In an effort to enhance the research capabilities of the staphylococcal research community, the CSR has generated a collection of sequence-defined transposon (Tn) insertion mutants of Staphylococcus aureus (S. aureus) termed the Nebraska Transposon Mutant Library. This collection of strains contains mutant derivatives of USA300 LAC in which individual genes have been disrupted by the insertion of the mariner Tn bursa aurealis. By determining the nucleotide sequences of the junction fragments containing the end of the Tn and the flanking DNA, the insertion sites have been identified for each mutant in the collection. In collaboration with Network on Antimicrobial Resistance in Staphylococcus aureus (NARSA), these mutants have been made available to the staphylococcal research community. The ultimate goal is to generate mutations in each of the approximately 2,000 non-essential genes in the genome and make these mutants available for experimental analysis.
The Nebraska Library
The Nebraska Transposon Mutant Library is a sequence-defined Tn insertion library of S. aureus in which each of the approximately 2,000 non-essential genes in the genome are disrupted via mariner Tn mutagenesis. S. aureus mutants currently available for distribution are shown in the list below.
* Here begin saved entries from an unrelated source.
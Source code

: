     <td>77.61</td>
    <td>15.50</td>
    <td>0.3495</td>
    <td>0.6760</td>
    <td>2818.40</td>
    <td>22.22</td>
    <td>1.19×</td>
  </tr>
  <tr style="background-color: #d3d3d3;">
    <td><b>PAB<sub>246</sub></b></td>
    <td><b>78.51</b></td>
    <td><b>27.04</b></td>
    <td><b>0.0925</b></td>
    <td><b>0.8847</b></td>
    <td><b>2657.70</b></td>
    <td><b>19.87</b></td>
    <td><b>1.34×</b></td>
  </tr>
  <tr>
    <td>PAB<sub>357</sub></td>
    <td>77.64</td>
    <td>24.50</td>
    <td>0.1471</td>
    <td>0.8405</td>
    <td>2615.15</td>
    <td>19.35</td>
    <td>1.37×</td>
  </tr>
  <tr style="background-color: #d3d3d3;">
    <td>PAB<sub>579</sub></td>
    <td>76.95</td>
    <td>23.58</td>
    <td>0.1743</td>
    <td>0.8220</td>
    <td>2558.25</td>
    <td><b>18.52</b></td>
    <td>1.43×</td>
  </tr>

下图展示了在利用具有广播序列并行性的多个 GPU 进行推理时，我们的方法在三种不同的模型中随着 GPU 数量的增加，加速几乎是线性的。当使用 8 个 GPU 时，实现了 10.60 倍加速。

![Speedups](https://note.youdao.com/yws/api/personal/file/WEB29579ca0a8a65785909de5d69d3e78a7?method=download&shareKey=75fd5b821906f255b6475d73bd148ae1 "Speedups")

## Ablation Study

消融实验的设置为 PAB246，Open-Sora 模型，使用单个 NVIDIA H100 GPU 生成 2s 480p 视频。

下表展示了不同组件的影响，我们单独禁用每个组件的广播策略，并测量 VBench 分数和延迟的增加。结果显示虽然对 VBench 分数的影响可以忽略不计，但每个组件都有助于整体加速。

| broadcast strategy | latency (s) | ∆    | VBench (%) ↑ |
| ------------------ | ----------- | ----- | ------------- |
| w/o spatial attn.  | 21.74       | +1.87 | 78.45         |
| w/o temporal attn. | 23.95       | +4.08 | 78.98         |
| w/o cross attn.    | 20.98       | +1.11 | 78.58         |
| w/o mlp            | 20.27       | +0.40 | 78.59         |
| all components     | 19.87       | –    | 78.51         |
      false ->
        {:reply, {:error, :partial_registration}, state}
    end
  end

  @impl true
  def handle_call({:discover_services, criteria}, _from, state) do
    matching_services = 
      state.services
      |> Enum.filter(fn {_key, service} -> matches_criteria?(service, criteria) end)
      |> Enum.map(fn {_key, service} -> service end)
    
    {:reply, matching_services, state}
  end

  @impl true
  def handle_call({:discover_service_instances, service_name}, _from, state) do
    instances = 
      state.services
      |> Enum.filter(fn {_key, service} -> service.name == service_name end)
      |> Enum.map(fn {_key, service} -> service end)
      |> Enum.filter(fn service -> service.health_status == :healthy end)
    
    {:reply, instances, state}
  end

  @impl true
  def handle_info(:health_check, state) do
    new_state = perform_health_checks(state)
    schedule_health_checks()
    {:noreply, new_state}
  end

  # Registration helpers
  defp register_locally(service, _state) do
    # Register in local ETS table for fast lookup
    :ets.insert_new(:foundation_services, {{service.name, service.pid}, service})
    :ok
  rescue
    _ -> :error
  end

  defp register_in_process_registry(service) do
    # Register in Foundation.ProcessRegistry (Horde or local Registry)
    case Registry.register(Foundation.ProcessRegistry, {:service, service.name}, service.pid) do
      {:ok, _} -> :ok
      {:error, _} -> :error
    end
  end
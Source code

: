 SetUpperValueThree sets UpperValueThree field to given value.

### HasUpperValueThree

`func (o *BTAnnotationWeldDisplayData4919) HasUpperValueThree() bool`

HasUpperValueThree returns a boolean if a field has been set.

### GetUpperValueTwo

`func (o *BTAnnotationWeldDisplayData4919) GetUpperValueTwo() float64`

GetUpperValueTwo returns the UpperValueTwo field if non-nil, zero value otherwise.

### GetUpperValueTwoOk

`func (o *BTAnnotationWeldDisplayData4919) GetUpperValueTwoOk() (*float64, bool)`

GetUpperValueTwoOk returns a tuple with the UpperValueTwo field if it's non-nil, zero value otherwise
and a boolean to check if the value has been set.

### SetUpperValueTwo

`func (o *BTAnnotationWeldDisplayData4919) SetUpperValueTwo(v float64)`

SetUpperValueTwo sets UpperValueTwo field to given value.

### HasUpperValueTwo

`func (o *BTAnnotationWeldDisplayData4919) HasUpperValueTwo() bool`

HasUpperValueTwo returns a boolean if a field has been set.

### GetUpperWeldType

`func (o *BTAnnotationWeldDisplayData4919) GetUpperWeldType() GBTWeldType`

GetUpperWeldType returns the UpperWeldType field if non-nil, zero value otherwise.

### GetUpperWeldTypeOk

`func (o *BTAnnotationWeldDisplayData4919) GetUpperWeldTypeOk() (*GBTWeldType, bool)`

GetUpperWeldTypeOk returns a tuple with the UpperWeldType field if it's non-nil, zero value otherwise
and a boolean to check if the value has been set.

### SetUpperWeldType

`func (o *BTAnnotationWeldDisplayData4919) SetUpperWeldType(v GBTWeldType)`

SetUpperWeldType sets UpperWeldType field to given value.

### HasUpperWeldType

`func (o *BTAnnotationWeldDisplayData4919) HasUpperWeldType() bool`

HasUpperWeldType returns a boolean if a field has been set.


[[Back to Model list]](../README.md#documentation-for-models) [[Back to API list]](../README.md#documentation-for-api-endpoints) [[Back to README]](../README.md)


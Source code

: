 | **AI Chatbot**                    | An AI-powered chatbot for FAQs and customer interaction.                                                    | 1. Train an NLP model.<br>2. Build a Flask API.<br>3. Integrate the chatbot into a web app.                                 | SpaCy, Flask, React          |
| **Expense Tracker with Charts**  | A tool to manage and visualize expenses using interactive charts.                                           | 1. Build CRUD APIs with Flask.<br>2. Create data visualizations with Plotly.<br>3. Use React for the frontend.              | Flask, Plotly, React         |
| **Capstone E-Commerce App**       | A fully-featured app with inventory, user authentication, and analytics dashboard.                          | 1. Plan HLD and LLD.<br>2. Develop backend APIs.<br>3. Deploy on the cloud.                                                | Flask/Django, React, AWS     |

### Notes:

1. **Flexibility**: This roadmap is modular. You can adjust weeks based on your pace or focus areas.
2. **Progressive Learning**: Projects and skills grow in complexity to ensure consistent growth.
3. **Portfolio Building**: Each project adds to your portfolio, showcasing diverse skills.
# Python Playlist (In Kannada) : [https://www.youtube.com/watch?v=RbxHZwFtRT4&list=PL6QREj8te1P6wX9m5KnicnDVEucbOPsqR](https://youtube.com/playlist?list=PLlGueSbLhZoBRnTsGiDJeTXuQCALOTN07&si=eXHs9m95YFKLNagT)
The data associated with each mutant were obtained directly from the USA300_FPR3757 genome sequence (NCBI reference sequence NC_007793). This list will be updated periodically as more mutants are added to the collection. To utilize the library, you will need Internet Explorer 9 or the latest version of Firefox, Chrome, or Safari.
Parental Strain
The strain used to generate the Nebraska Library was derived from S. aureus USA300 LAC, a highly characterized community-associated methicillin-resistant S. aureus (MRSA) strain isolated from the Los Angeles County jail (ref). This strain contains three small plasmids, one encoding resistance to tetracycline and another encoding erythromycin resistance. The third plasmid is cryptic. For ease of genetic manipulation and to avoid interference with subsequent transposition events involving bursa aurealis, all three plasmids were cured, yielding strain USA300 JE2 that was used for all subsequent Tn mutagenesis experiments.
Funding Sources
The construction of the Nebraska Library was made possible by funding from the Department of Defense (DOD). Storage and subsequent dissemination of the library, as with all isolates in the NARSA collection is funded by the National Institutes of Health (NIH).